- [EXCERPTED RECORDS]:

══════════

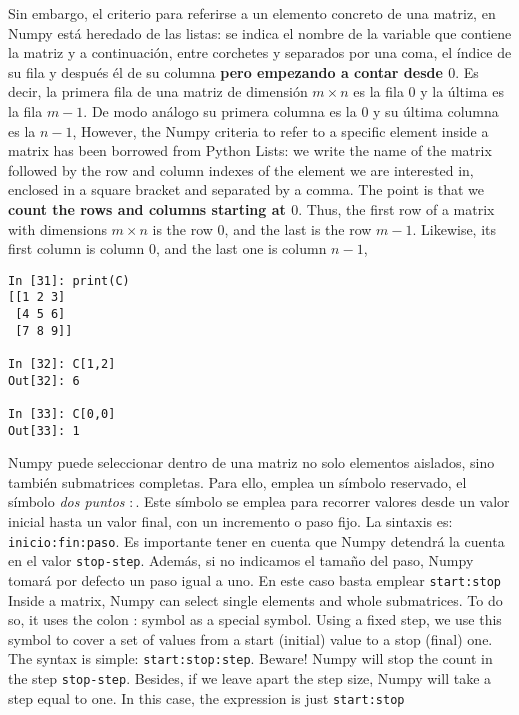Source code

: \begin{paracol}{2}
Sin embargo,  el criterio para referirse a un elemento concreto de una matriz, en Numpy está heredado de las listas: se indica el nombre de la variable que contiene la matriz y a continuación, entre corchetes y separados por una coma, el índice de su fila y después él de su columna \textbf{pero empezando a contar desde $0$}. Es decir, la primera fila de una matriz de dimensión $m\times n$ es la fila $0$ y la última es la fila $m-1$. De modo análogo su primera columna es la $0$ y su última columna es la $n-1$,
\switchcolumn
However, the Numpy criteria to refer to a specific element inside a matrix has been borrowed from Python Lists: we write the name of the matrix followed by the row and column indexes of the element we are interested in, enclosed in a square bracket and separated by a comma. The point is that we \textbf{count the rows and columns starting at $0$}. Thus, the first row of a matrix with dimensions $m\times n$ is the row $0$, and the last is the row $m-1$. Likewise, its first column is column $0$, and the last one is column $n-1$, 
\end{paracol}
\begin{center}
    \begin{minipage}{0.3\textwidth}
        \begin{verbatim}
In [31]: print(C)
[[1 2 3]
 [4 5 6]
 [7 8 9]]

In [32]: C[1,2]
Out[32]: 6

In [33]: C[0,0]
Out[33]: 1
        \end{verbatim}
    \end{minipage}
\end{center}

\begin{paracol}{2}
Numpy puede seleccionar dentro de una matriz no solo elementos aislados, sino también submatrices completas. 
Para ello, emplea un símbolo reservado, el símbolo \emph{dos puntos} $:$. Este símbolo se emplea para recorrer valores desde un valor inicial hasta un valor final, con un incremento o paso fijo. La sintaxis es: \texttt{inicio:fin:paso}. Es importante tener en cuenta que Numpy detendrá la cuenta en el valor \texttt{stop-step}. Además, si no indicamos el tamaño del paso, Numpy tomará por defecto un paso igual a uno. En este caso basta emplear \texttt{start:stop}
\switchcolumn
Inside a matrix, Numpy can select single elements and whole submatrices. To do so, it uses the colon : symbol as a special symbol. Using a fixed step, we use this symbol to cover a set of values from a start (initial) value to a stop (final) one. The syntax is simple: \texttt{start:stop:step}. Beware! Numpy will stop the count in the step \texttt{stop-step}. Besides, if we leave apart the step size, Numpy will take a step equal to one. In this case, the expression is just \texttt{start:stop}
\end{paracol}

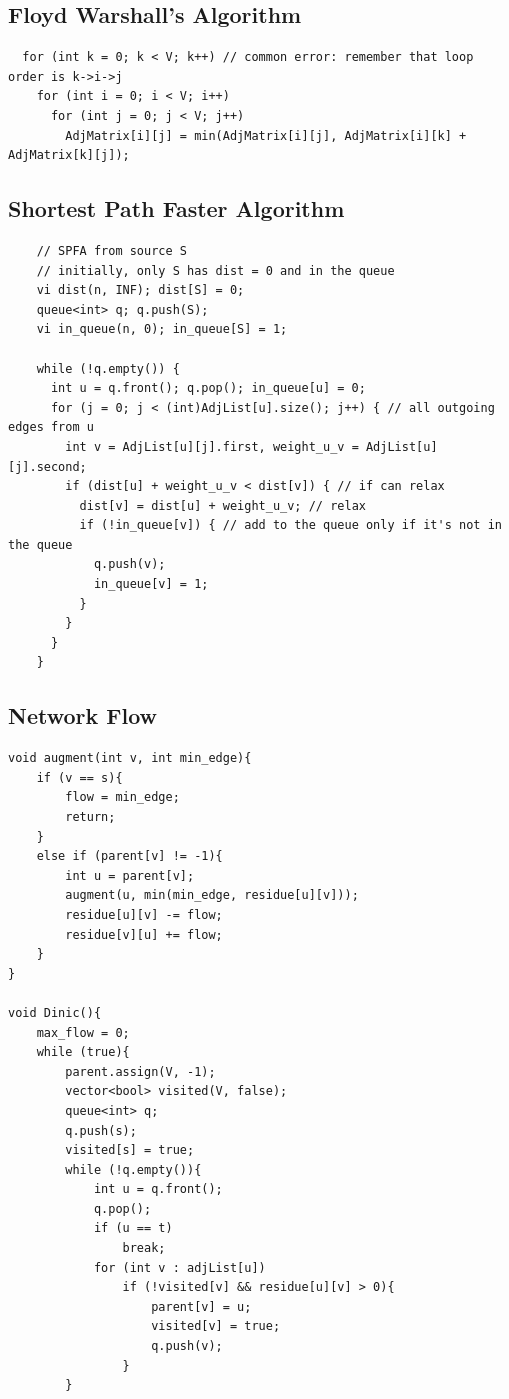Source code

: \documentclass[10pt,landscape]{article}
\begin{document}
\begin{multicols}{2}
\subsection{Floyd Warshall's Algorithm}
\begin{lstlisting}
  for (int k = 0; k < V; k++) // common error: remember that loop order is k->i->j
    for (int i = 0; i < V; i++)
      for (int j = 0; j < V; j++)
        AdjMatrix[i][j] = min(AdjMatrix[i][j], AdjMatrix[i][k] + AdjMatrix[k][j]);
\end{lstlisting}
\newpage

\subsection{Shortest Path Faster Algorithm}
\begin{lstlisting}
    // SPFA from source S
    // initially, only S has dist = 0 and in the queue
    vi dist(n, INF); dist[S] = 0;
    queue<int> q; q.push(S);
    vi in_queue(n, 0); in_queue[S] = 1;

    while (!q.empty()) {
      int u = q.front(); q.pop(); in_queue[u] = 0;
      for (j = 0; j < (int)AdjList[u].size(); j++) { // all outgoing edges from u
        int v = AdjList[u][j].first, weight_u_v = AdjList[u][j].second;
        if (dist[u] + weight_u_v < dist[v]) { // if can relax
          dist[v] = dist[u] + weight_u_v; // relax
          if (!in_queue[v]) { // add to the queue only if it's not in the queue
            q.push(v);
            in_queue[v] = 1;
          }
        }
      }
    }
\end{lstlisting}

\subsection{Network Flow}
\begin{lstlisting}
void augment(int v, int min_edge){
    if (v == s){
        flow = min_edge;
        return;
    }
    else if (parent[v] != -1){
        int u = parent[v];
        augment(u, min(min_edge, residue[u][v]));
        residue[u][v] -= flow;
        residue[v][u] += flow;
    }
}

void Dinic(){
    max_flow = 0;
    while (true){
        parent.assign(V, -1);
        vector<bool> visited(V, false);
        queue<int> q;
        q.push(s);
        visited[s] = true;
        while (!q.empty()){
            int u = q.front();
            q.pop();
            if (u == t)
                break;
            for (int v : adjList[u])
                if (!visited[v] && residue[u][v] > 0){
                    parent[v] = u;
                    visited[v] = true;
                    q.push(v);
                }
        }


\end{lstlisting}
\end{multicols}
\end{document}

══════════

- [HOW TO COMPLETE THIS TASK]: Lines above that have "dist": copy each of them.

- [SOLUTION]:
    // initially, only S has dist = 0 and in the queue
    vi dist(n, INF); dist[S] = 0;
        if (dist[u] + weight_u_v < dist[v]) { // if can relax
          dist[v] = dist[u] + weight_u_v; // relax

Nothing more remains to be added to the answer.